See problem issue: UC Data Migration to Dryad not reproducing some history correctly #649
The current version in Merritt of some Dash->Dryad objects includes content that was deleted in earlier ingests. The cause of this problem is that the delete.txt files were not applied to the Dryad objects that were built from the original Dash content.
This content is made visible to the Dryad users as returned content in container (e.g. zip) files for what is current. Most of this content was deleted from the current because:
wrong data was uploaded
some data was improperly named
some content may be viewed a proprietary and should not be returned
Goal
Merritt objects in the Dryad collection contain the same producer (customer) files as the current version as what is seen in Dryad
Minimize the impact on both Merritt and Dryad when fixing this problem
Steps
Create list of objects that have this problem
Create directory for each object containing original and corrected manifests with diff files
Validate current version of replace manifest with Dryad
Replace bad manifest.txt in cloud
Replace inv db entries using new manifest
Create list of objects that have this problem
For all Dash->Dryad objects determine which contained a system/delete.txt file in the original object
build.xml - constructed manifest.xml with correct current version
Diff logs
diffcurbld.log - diff current and build
diffoldbld.log - diff old and build
diffoldcur.log - diff old and current
Example diffcurbld.log
MATCH:current - build +++
<<<:/home/loy/MRTMaven/github/admin/mrt-store-admin/tasks/210420-current/prod/manifests/Q6H41PB7/current.xml
>>>:/home/loy/MRTMaven/github/admin/mrt-store-admin/tasks/210420-current/prod/manifests/Q6H41PB7/build.xml
***VERSION:1
<*>:1=| match count=421
***VERSION:2
<*>:2=| match count=421
***VERSION:3
<--:3=1|producer/YZhang_longitudinalALS.xlsx
<*>:3=| match count=421
***VERSION:4
<--:4=1|producer/YZhang_longitudinalALS.xlsx
<*>:4=| match count=422
Validate current version of replace manifest with Dryad
From a transaction list from Scott - create a list of current content to be validated against current content in the build.xml.

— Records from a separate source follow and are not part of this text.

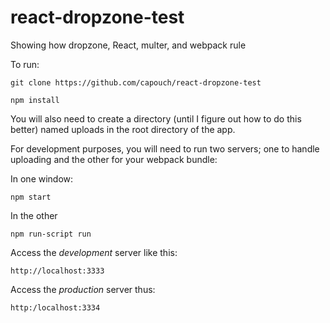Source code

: # react-dropzone-test
Showing how dropzone, React, multer, and webpack rule

To run:

    git clone https://github.com/capouch/react-dropzone-test

    npm install

You will also need to create a directory (until I figure out how to do this better)
named uploads in the root directory of the app.

For development purposes, you will need to run two servers; one to handle uploading
and the other for your webpack bundle:

In one window:

    npm start

In the other

    npm run-script run

Access the *development* server like this:

    http://localhost:3333

Access the *production* server thus:

    http:/localhost:3334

Because of a variety of different handling on the Dryad side, in several cases only the current version was available for confirmation.
program:
java and perl
result
All current cases matched the current for build.xml
example
After processing the transaction list, a simple list of current pathnames was extracted from these transactions and compared with build.xml current object. All producer entries matched.

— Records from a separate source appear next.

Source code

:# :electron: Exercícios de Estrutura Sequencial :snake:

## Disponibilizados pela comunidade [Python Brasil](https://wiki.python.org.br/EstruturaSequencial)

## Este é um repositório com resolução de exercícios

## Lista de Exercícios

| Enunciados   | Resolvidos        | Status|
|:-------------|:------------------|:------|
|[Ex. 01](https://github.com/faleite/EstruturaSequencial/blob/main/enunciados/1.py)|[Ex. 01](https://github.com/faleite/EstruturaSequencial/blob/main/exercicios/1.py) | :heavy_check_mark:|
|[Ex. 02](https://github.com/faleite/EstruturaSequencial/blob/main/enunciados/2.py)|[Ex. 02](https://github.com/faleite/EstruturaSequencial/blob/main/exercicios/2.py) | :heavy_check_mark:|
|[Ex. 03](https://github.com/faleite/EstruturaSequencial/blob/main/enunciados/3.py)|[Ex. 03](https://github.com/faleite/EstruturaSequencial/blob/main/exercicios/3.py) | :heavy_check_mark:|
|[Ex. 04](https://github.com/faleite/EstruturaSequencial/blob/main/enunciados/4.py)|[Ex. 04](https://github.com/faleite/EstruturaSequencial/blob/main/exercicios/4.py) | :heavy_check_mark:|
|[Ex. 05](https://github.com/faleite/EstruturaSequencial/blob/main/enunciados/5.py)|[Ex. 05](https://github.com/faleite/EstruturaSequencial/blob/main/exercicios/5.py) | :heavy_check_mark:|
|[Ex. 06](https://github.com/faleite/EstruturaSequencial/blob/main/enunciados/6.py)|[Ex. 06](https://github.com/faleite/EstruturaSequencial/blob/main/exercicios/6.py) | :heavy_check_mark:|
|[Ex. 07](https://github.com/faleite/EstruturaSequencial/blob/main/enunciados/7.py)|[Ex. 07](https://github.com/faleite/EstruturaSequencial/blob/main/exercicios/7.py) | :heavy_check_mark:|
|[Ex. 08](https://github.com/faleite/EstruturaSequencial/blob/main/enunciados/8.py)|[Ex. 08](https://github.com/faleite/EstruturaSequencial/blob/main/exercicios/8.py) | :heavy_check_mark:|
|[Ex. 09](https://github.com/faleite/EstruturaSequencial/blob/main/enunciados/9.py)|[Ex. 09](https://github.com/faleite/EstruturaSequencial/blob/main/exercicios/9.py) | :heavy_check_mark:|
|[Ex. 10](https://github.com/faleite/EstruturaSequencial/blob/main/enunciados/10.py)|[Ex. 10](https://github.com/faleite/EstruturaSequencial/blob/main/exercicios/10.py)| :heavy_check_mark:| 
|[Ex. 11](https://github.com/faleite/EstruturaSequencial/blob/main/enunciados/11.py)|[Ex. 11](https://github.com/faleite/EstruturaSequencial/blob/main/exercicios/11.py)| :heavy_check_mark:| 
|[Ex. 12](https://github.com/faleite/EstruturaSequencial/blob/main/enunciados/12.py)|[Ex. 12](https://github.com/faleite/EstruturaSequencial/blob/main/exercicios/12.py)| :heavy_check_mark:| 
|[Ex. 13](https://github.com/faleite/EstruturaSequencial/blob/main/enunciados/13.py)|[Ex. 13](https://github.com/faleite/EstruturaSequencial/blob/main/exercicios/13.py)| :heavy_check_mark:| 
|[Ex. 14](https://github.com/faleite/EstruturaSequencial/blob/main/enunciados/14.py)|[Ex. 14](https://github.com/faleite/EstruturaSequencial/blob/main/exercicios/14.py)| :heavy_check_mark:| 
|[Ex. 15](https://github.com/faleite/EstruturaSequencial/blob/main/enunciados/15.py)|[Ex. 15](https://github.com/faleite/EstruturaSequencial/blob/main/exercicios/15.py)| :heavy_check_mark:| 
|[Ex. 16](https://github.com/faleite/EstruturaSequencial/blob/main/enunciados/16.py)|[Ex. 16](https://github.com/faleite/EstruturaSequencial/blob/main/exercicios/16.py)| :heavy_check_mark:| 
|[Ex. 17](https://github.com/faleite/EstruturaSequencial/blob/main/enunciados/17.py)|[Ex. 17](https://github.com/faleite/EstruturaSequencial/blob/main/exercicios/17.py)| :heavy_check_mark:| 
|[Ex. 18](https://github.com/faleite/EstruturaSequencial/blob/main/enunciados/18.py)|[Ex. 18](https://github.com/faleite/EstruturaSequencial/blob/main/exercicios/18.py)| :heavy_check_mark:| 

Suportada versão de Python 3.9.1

The java routines are executed through Netbeans. Standalone routine could have been created but using Netbeans is more flexible and allow simpler debugging .

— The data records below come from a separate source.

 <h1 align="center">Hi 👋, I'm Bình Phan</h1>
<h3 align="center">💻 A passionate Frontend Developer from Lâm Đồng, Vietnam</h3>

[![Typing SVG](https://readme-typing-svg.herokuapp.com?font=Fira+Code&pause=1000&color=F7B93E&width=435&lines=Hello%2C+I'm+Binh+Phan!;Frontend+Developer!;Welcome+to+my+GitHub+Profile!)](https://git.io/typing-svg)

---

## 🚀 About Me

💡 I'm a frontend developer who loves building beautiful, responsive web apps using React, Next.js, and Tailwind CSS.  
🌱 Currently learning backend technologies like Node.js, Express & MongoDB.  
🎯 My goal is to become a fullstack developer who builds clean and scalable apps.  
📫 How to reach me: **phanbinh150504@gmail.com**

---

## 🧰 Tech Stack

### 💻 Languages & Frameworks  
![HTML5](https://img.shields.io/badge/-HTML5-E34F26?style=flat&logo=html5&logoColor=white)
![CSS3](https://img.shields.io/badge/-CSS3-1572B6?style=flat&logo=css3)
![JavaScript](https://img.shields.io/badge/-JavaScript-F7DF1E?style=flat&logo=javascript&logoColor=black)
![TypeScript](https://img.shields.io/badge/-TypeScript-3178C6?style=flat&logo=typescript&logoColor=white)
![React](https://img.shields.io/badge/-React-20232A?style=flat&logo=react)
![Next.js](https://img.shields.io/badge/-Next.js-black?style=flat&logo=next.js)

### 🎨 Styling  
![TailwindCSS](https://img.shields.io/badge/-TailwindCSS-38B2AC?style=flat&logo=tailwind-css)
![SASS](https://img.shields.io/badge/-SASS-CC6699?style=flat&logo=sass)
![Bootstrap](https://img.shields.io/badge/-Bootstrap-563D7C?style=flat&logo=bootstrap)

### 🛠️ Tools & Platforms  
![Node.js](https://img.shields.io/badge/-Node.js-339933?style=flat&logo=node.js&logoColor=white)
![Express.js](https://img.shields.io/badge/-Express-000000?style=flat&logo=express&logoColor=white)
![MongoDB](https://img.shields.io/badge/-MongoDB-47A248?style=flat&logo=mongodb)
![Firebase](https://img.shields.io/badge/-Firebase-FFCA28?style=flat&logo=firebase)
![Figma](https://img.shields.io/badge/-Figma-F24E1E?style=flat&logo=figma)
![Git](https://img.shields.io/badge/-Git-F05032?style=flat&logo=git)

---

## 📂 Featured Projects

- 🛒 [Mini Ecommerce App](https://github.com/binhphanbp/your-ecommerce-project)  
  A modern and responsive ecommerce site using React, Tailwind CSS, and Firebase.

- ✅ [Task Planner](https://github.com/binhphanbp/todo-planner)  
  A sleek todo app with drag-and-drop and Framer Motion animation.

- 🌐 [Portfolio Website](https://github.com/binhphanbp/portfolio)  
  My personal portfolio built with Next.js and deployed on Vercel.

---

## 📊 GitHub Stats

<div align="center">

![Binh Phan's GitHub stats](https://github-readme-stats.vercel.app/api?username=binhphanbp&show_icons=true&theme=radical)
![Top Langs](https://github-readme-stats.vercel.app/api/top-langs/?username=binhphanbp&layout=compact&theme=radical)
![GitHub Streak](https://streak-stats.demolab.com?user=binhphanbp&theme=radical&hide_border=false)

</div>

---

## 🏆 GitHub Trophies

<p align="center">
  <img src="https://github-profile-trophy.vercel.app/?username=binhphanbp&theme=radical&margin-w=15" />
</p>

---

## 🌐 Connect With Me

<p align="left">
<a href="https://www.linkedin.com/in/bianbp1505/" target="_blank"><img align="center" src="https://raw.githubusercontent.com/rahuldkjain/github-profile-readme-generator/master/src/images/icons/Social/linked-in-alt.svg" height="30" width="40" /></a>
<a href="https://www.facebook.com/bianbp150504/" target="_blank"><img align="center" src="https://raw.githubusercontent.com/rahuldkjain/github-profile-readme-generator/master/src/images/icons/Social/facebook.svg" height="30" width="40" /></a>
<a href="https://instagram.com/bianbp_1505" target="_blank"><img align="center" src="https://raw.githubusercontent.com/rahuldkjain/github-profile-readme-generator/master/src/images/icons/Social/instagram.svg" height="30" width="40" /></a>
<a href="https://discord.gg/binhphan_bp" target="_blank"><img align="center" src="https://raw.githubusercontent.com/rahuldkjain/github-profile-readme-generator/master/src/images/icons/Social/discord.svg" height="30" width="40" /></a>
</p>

Netbeans needs to be run in the prod environment in order to have access to the specific cloud content being updated.
The DDCurrent routine runs based on a path and files available at that path
Example: /home/loy/MRTMaven/github/admin/mrt-store-admin/tasks/210420-current/prod
repository
mrt-store-admin/tools
local directories to path
config.yml - configuration for DDCurrent
dd-mod.txt - objects list
logs - logs from processing
manifests - top manifests directory for all object list entries - contains manifests
routines
DDConfig.java - handles yaml configuration
DDCurrent.java - does all list handling and manifest validation
FixDD.java - handles all cloud changes for adding manifest.save and replacing manifest
Normally this type of change can be run on the stage environment. Unfortunately the needed examples for testing did not exist in stage.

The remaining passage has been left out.